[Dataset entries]

Content starts

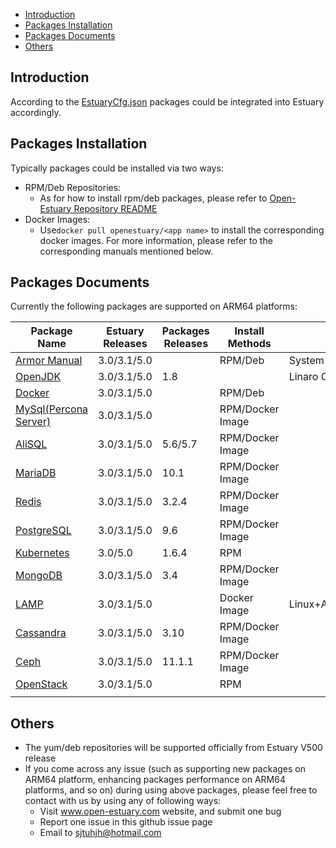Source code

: * [Introduction](#1)
* [Packages Installation](#2)
* [Packages Documents](#3)
* [Others](#4)


<h2 id="1">Introduction</h2>

According to the [EstuaryCfg.json](https://github.com/open-estuary/estuary/blob/master/estuarycfg.json) 
packages could be integrated into Estuary accordingly. 

<h2 id="2">Packages Installation</h2>

Typically packages could be installed via two ways:
- RPM/Deb Repositories:
  - As for how to install rpm/deb packages, please refer to [Open-Estuary Repository README](https://github.com/open-estuary/distro-repo/blob/master/README.md)
- Docker Images:
  - Use`docker pull openestuary/<app name>` to install the corresponding docker images. For more information, please refer to the corresponding manuals mentioned below. 

<h2 id="3">Packages Documents</h2>
Currently the following packages are supported on ARM64 platforms:

|Package Name|Estuary Releases|Packages Releases|Install Methods|Notes|
|--|--|--|--|--|
|[Armor Manual](https://github.com/open-estuary/estuary/blob/master/doc/Armor_Manual.4All.md) | 3.0/3.1/5.0| |RPM/Deb| System tools such as perf |
|[OpenJDK](https://github.com/open-estuary/packages/blob/master/openjdk/OpenJdk_Manual.md) | 3.0/3.1/5.0 |1.8 ||Linaro OpenJDK|
|[Docker](https://github.com/open-estuary/estuary/blob/master/doc/Introduction_for_Docker.md)|3.0/3.1/5.0|  |RPM/Deb||Docker tool|
|[MySql(Percona Server)](https://github.com/open-estuary/packages/blob/master/docker_apps/mysql/MySql_Manual.md)|3.0/3.1/5.0|  |RPM/Docker Image||
|[AliSQL](https://github.com/open-estuary/packages/blob/master/docker_apps/alisql/AliSQL_Manual.md)|3.0/3.1/5.0|5.6/5.7|RPM/Docker Image||
|[MariaDB](https://github.com/open-estuary/packages/blob/master/docker_apps/mariadb/MariaDB_Manual.md)|3.0/3.1/5.0|10.1|RPM/Docker Image||
|[Redis](https://github.com/open-estuary/packages/blob/master/docker_apps/redis/Redis_Manual.md)|3.0/3.1/5.0|3.2.4|RPM/Docker Image||
|[PostgreSQL](https://github.com/open-estuary/packages/blob/master/docker_apps/postgresql/PostgreSQL_Manual.md)|3.0/3.1/5.0|9.6|RPM/Docker Image||
|[Kubernetes](https://github.com/open-estuary/packages/blob/master/kubernetes/Kubernetes_Manual.md)|3.0/5.0|1.6.4|RPM||
|[MongoDB](https://github.com/open-estuary/packages/blob/master/docker_apps/mongodb/MongoDB_Manual.md)|3.0/3.1/5.0|3.4|RPM/Docker Image||
|[LAMP](https://github.com/open-estuary/packages/blob/master/docker_apps/lamp/LAMP_Manual.md)|3.0/3.1/5.0||Docker Image|Linux+Apache+MySQL+PHP|
|[Cassandra](https://github.com/open-estuary/packages/blob/master/docker_apps/cassandra/Cassandra_Manual.md)|3.0/3.1/5.0|3.10|RPM/Docker Image||
|[Ceph](https://github.com/open-estuary/packages/blob/master/docker_apps/ceph/Ceph_Manual.md)|3.0/3.1/5.0|11.1.1|RPM/Docker Image||
|[OpenStack](https://github.com/open-estuary/packages/blob/master/openstack/doc/OpenStack_Manual.md)|3.0/3.1/5.0|  |RPM||
||||  
       
<h2 id="4">Others</h2>

- The yum/deb repositories will be supported officially from Estuary V500 release
- If you come across any issue (such as supporting new packages on ARM64 platform, enhancing packages performance on ARM64 platforms, and so on) during using above packages, please feel free to contact with us by using any of following ways:
  - Visit www.open-estuary.com website, and submit one bug
  - Report one issue in this github issue page
  - Email to sjtuhjh@hotmail.com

Content ends

_Exercise objective:_
For the word "such", return every line of the records that holds it.

_Exercise result:_
|[Armor Manual](https://github.com/open-estuary/estuary/blob/master/doc/Armor_Manual.4All.md) | 3.0/3.1/5.0| |RPM/Deb| System tools such as perf |
- If you come across any issue (such as supporting new packages on ARM64 platform, enhancing packages performance on ARM64 platforms, and so on) during using above packages, please feel free to contact with us by using any of following ways:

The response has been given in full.